There are many movements in the 1950s and beyond which shaped the landscape of the Japanese art world. Starting with Genbi, which was founded in 1952 as a forum for Japanese artists to share ideas regardless of styleJ Japanese artists began to merge Eastern and Western styles of art, continuing a trend that began in 1870 with the opening of Japan to Western trade.
Contemporary Japanese art trends towards innovation and experimentation, with artists using many different mediums, including manga, sculpture, paintings and many other styles of artistic expression. The main change from traditional Japanese art is the difference in mediums; many Japanese artists now merge different styles, subjects and mediums to express themselves.
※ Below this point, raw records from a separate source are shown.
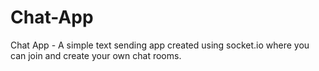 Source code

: # Chat-App
Chat App - A simple text sending app created using socket.io where you can join and create your own chat rooms.
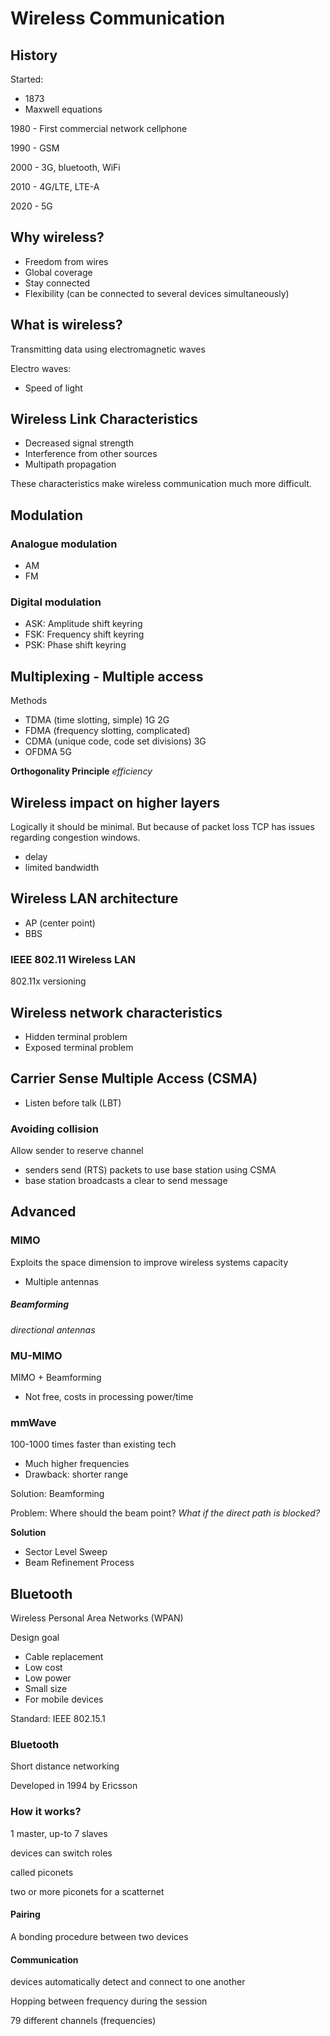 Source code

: # Wireless Communication


## History

Started:
- 1873
- Maxwell equations

1980 - First commercial network cellphone

1990 - GSM 

2000 - 3G, bluetooth, WiFi

2010 - 4G/LTE, LTE-A

2020 - 5G


## Why wireless?

- Freedom from wires
- Global coverage
- Stay connected
- Flexibility (can be connected to several devices simultaneously)

## What is wireless?

Transmitting data using electromagnetic waves

Electro waves:
- Speed of light


## Wireless Link Characteristics
- Decreased signal strength
- Interference from other sources
- Multipath propagation

These characteristics make wireless communication much more difficult.

## Modulation

### Analogue modulation

- AM
- FM

### Digital modulation
- ASK: Amplitude shift keyring
- FSK: Frequency shift keyring
- PSK: Phase shift keyring

## Multiplexing - Multiple access

Methods
- TDMA (time slotting, simple) 1G 2G
- FDMA (frequency slotting, complicated) 
- CDMA (unique code, code set divisions) 3G
- OFDMA 5G

**Orthogonality Principle**
*efficiency*

## Wireless impact on higher layers

Logically it should be minimal. But because of packet loss TCP has issues regarding congestion windows.

- delay
- limited bandwidth

## Wireless LAN architecture

- AP (center point)
- BBS

### IEEE 802.11 Wireless LAN

802.11x versioning

## Wireless network characteristics

- Hidden terminal problem
- Exposed terminal problem

## Carrier Sense Multiple Access (CSMA)
- Listen before talk (LBT)


### Avoiding collision

Allow sender to reserve channel

- senders send (RTS) packets to use base station using CSMA
- base station broadcasts a clear to send message


## Advanced

### MIMO
Exploits the space dimension to improve wireless systems capacity
- Multiple antennas


##### Beamforming
*directional antennas*


### MU-MIMO

MIMO + Beamforming

- Not free, costs in processing power/time

### mmWave

100-1000 times faster than existing tech

- Much higher frequencies
- Drawback: shorter range

Solution: Beamforming

Problem: Where should the beam point?
*What if the direct path is blocked?*

**Solution**
- Sector Level Sweep
- Beam Refinement Process

## Bluetooth

Wireless Personal Area Networks (WPAN)

Design goal
- Cable replacement
- Low cost
- Low power
- Small size
- For mobile devices

Standard: IEEE 802.15.1

### Bluetooth

Short distance networking

Developed in 1994 by Ericsson


### How it works?

1 master, up-to 7 slaves

devices can switch roles

called piconets

two or more piconets for a scatternet

#### Pairing

A bonding procedure between two devices

#### Communication
devices automatically detect and connect to one another

Hopping between frequency during the session

79 different channels (frequencies)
Art reflects society and other areas of culture, and contemporary Japanese art emphasizes artistic autonomy, especially for an emerging class of Japanese women artists. Influential Japanese artists such as Yoko Ono and Yayoi Kusama are now globally known and respected, bringing modern Japanese art to the world.
Traditional Japanese music was informal, using flutes and drums, and was often played at weddings, funerals or parties. Along with Buddhism, styles of music were brought to Japan from places such as China, Thailand, Vietnam, and Korea. None were more influential than those from China, and many popular Japanese instruments were adapted from Chinese ones.
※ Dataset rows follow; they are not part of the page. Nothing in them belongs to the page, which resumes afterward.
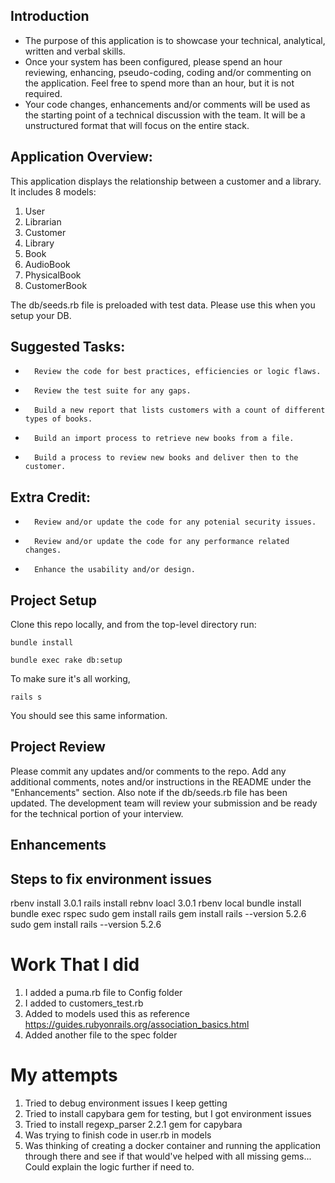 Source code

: ## Introduction

*   The purpose of this application is to showcase your technical, analytical, written and verbal skills.
*   Once your system has been configured, please spend an hour reviewing, enhancing, pseudo-coding, coding and/or commenting on the application. Feel free to spend more than an hour, but it is not required.
*   Your code changes, enhancements and/or comments will be used as the starting point of a technical discussion with the team. It will be a unstructured format that will focus on the entire stack.

## Application Overview:

This application displays the relationship between a customer and a library. It includes 8 models:

1.  User
2.  Librarian
3.  Customer
4.  Library
5.  Book
6.	AudioBook
7.	PhysicalBook
8.	CustomerBook

The db/seeds.rb file is preloaded with test data. Please use this when you setup your DB.

## Suggested Tasks:

*		Review the code for best practices, efficiencies or logic flaws.
*		Review the test suite for any gaps.
*		Build a new report that lists customers with a count of different types of books.
*		Build an import process to retrieve new books from a file.
*		Build a process to review new books and deliver then to the customer.

## Extra Credit:

*		Review and/or update the code for any potenial security issues.
*		Review and/or update the code for any performance related changes.
*		Enhance the usability and/or design.

## Project Setup

Clone this repo locally, and from the top-level directory run:

`bundle install`

`bundle exec rake db:setup`

To make sure it's all working,

`rails s`

You should see this same information.

## Project Review

Please commit any updates and/or comments to the repo. Add any additional comments, notes and/or instructions in the README under the "Enhancements" section. Also note if the db/seeds.rb file has been updated. The development team will review your submission and be ready for the technical portion of your interview.

## Enhancements

## Steps to fix environment issues

rbenv install 3.0.1
rails install
rebnv loacl 3.0.1
rbenv local
bundle install
bundle exec rspec
sudo gem install rails
gem install rails --version 5.2.6
sudo gem install rails --version 5.2.6

# Work That I did
1. I added a puma.rb file to Config folder
2. I added to customers_test.rb
3. Added to models used this as reference https://guides.rubyonrails.org/association_basics.html
4. Added another file to the spec folder

# My attempts
1. Tried to debug environment issues I keep getting
2. Tried to install capybara gem for testing, but I got environment issues
3. Tried to install regexp_parser 2.2.1 gem for capybara
4. Was trying to finish code in user.rb in models
5. Was thinking of creating a docker container and running the application through there and see if that would've helped with all missing gems... Could explain the logic further if need to.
Traditional Japanese music typically refers to folk music, two of the oldest forms being shōmyō, which is Buddhist chanting used in religious ceremonies, and gagaku, or theatrical court music. Gagaku includes songs and dances; one is kigaku, or instrumental music, while the other, called seigaku, is a form of vocal music. Alongside these types, kabuki and noh are forms of traditional Japanese drama that incorporate music. The key instruments used in traditional Japanese music are:
- Shamisen (a type of guitar)
- Shakuhachi (a flute made of bamboo)
- Koto (a large, wooden instrument)
In the mid-16th century, church music was introduced by Christian missionaries, the first European style music to be introduced in Japan. It wasn’t until 1868 that Western music was popularized in Japan, and by the 1930s, the country had become a major consumer of Western music.
In the 20th century, jazz and pop were introduced to Japanese society. Around the 1920s, Western instruments became popular in Japanese music but were eventually banned by the government in favor of propagandist war songs. Following World War II, jazz returned and was embraced by Japanese artists.
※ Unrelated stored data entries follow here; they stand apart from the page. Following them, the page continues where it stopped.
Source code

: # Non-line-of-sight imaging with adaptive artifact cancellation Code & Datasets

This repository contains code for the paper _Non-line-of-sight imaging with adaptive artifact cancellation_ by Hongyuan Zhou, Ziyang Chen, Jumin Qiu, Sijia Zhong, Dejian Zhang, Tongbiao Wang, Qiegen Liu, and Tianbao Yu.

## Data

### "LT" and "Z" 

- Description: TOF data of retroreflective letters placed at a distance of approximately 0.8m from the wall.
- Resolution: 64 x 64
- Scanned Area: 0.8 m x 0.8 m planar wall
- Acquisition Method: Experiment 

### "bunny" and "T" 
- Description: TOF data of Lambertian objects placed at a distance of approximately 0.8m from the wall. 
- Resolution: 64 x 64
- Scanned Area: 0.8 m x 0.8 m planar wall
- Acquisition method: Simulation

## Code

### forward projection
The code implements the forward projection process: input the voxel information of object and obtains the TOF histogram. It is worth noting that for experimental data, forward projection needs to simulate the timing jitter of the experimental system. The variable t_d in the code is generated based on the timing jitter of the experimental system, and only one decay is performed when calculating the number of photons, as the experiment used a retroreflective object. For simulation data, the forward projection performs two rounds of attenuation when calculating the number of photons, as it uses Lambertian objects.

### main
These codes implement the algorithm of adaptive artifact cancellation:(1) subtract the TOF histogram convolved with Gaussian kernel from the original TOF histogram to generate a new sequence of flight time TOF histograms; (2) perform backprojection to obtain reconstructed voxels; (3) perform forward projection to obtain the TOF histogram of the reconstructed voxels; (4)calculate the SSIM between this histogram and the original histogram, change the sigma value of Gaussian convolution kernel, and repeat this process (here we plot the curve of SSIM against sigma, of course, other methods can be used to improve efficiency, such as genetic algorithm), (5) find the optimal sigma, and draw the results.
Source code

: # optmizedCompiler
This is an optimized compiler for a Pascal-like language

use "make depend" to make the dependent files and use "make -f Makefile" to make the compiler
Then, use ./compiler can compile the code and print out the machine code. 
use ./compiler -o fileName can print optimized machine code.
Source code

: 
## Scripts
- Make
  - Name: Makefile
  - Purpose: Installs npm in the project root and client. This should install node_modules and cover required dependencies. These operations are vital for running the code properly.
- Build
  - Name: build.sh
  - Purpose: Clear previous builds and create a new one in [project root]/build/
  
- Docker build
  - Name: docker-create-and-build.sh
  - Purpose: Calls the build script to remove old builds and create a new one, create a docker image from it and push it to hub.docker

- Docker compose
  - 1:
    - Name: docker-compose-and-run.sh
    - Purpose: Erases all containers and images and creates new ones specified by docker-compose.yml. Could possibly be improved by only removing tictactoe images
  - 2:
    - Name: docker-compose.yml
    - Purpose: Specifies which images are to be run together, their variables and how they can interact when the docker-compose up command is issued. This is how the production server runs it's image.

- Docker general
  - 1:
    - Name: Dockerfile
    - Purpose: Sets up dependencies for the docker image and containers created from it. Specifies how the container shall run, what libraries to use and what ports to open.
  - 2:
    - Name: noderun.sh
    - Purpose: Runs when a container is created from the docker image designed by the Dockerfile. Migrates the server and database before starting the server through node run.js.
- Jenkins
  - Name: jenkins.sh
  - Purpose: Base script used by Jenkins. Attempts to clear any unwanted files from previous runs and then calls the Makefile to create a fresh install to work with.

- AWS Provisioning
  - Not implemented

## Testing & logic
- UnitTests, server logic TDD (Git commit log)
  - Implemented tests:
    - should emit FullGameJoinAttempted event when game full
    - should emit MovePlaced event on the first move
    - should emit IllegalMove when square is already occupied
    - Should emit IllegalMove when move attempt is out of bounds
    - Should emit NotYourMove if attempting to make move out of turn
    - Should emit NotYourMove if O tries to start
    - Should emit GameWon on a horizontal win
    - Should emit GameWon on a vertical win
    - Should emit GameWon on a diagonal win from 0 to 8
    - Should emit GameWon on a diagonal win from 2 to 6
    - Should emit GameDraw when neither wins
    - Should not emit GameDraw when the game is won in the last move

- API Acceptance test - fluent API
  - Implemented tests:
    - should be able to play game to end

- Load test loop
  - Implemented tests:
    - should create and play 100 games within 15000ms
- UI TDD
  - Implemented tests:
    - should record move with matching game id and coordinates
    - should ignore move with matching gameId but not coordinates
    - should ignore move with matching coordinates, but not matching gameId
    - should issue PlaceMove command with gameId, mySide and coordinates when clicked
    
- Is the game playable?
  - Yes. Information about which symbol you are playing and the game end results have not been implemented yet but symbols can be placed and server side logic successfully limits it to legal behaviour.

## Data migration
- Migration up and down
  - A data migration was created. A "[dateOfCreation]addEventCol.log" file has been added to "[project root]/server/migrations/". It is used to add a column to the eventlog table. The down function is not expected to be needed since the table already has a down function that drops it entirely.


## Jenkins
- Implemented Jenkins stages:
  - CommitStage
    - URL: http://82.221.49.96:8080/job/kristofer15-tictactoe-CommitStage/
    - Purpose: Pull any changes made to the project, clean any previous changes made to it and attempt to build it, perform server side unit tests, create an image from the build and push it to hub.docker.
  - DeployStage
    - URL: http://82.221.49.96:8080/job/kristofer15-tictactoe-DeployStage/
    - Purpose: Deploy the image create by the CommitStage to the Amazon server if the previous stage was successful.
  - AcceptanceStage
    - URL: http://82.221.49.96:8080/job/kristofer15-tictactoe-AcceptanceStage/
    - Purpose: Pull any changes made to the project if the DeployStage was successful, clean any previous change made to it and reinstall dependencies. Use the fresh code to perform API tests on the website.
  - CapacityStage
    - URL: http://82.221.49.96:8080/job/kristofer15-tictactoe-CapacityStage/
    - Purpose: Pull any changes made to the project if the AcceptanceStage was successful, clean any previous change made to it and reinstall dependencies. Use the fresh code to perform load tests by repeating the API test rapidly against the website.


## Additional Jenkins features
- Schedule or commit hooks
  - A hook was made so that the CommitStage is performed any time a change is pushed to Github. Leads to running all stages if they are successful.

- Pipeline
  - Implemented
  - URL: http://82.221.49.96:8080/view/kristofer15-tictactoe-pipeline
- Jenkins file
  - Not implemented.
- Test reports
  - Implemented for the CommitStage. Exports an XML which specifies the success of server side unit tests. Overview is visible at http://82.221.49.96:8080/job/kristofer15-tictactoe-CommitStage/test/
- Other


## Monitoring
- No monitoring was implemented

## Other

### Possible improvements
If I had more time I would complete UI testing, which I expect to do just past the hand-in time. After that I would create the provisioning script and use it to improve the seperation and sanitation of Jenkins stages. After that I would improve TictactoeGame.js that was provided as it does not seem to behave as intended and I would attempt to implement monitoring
In the 1990s, J-pop (Japanese pop) gained popularity both within and outside of Japan. It is a mainstream form of music with a large cult following around the world. It has continued to evolve and was influenced in the mid-2000s by Hip Hop and RnB.
Today, Japanese music is divided into mainstream, popular music that largely follows global trends like K-pop and traditional Japanese music, which has been protected over the decades. In Japan now, people listen to all kinds of music, including J-pop and K-pop, but also including Western music of different styles.
Even though Japanese culture has changed through its cuisine, art, values, fashion and music, one thing that hasn’t changed is Japan’s homogeneity. Although many people of different ethnicities live in Japan, it is one of the most homogenous countries still existing. Only around 2% of the population is made up of foreigners, which may be why Japan has kept so many of its traditions, even as its culture has changed so much.
Japanese culture has evolved rapidly since 1868 when it was opened to Western trade. This culture shift was largely influenced by Western culture, but clearly traditional Japanese culture has been retained and built on by the current generations. Modern Japanese culture is still changing, opening up to influences from the Global South, including much of Latin America. In the coming years, we are sure to see more influences of Japanese culture all over the world, including in the West.